Comment 7 borut.kersevan 2006-04-07 04:53:13 UTC
I had the same problems with klog and aklog (segfaults) but I found a solution
that works form me on x86 with glibc 2.4 by fixing the savecontext function in 
process.c :
http://www.archivesat.com/OpenAFS_Developers/thread236068.htm
Comment 8 Stefaan De Roeck (RETIRED) gentoo-dev 2006-04-07 05:40:34 UTC
(In reply to comment #6)
> I had the same problems with klog and aklog (segfaults) but I found a solution
> that works form me on x86 with glibc 2.4 by fixing the savecontext function in 
> process.c :
> http://www.archivesat.com/OpenAFS_Developers/thread236068.htm
> 

Yes, but this is the x86-only fix, if I'm correct. I've heard a better solution is in the cvs tree. I feel it's better to wait for that to appear in a release. 
Comment 9 Stefaan De Roeck (RETIRED) gentoo-dev 2006-04-22 03:38:44 UTC
Put openafs-1.4.1 in the tree.

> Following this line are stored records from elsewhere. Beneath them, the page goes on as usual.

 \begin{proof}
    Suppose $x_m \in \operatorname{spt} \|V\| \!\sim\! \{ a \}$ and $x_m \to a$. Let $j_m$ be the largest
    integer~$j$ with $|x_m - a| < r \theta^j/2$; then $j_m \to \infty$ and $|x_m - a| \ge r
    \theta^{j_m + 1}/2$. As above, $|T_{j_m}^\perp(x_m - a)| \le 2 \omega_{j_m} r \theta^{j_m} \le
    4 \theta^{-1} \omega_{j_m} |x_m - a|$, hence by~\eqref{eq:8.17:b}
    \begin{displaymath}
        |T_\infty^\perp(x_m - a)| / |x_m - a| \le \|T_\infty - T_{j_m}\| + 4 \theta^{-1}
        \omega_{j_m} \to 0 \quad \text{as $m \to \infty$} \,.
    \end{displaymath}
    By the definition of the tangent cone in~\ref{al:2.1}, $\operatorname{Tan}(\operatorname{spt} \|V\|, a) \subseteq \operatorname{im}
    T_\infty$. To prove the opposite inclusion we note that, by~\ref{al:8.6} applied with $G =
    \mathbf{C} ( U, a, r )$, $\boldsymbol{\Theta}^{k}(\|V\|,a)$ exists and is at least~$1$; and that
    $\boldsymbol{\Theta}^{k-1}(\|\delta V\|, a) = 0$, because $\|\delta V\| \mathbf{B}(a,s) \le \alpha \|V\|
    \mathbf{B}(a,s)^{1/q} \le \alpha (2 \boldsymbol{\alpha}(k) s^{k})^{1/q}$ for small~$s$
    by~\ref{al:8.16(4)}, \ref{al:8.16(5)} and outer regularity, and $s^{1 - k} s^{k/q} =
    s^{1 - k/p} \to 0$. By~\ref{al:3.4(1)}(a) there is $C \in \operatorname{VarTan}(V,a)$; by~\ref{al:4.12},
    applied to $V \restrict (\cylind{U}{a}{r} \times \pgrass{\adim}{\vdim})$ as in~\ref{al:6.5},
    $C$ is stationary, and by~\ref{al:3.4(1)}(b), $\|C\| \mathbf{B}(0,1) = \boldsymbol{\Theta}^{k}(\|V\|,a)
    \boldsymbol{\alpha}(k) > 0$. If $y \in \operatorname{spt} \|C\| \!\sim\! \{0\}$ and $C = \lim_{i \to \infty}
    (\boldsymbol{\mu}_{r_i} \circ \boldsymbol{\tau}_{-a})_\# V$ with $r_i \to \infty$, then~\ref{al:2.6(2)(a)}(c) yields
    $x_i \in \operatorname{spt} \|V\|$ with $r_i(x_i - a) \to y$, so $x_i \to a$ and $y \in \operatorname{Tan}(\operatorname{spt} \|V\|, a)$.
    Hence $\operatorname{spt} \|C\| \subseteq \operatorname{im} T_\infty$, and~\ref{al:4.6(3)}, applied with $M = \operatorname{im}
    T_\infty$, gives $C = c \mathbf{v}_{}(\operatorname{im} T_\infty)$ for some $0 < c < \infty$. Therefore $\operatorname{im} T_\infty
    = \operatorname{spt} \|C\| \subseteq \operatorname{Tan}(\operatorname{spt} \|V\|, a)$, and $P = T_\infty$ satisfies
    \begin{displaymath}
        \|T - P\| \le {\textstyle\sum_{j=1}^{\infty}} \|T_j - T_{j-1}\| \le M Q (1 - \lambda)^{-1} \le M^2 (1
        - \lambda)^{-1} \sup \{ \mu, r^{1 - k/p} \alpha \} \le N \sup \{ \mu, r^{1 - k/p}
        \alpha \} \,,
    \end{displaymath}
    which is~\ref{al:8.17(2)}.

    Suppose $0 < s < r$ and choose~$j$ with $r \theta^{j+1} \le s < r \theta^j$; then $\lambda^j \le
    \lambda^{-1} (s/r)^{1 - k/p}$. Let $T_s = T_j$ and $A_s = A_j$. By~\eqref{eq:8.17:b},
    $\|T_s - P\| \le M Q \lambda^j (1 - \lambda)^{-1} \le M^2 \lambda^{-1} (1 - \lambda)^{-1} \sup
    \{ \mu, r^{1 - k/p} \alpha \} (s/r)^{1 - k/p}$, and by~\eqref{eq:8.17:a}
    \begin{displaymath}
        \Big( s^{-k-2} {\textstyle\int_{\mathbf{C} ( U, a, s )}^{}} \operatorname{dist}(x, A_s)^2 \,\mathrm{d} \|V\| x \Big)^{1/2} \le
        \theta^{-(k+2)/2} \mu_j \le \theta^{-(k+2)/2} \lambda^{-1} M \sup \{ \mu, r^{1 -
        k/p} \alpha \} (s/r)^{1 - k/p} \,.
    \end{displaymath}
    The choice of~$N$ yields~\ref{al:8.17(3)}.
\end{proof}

It fixes the incompatibility with glibc-2.4 (at least on my system). 
One note: emerging openafs first, and then glibc, still gave me the same error. Remerging openafs here fixed the problem. So I suppose the fix detects the installed glibc version and chooses an implementation according to that.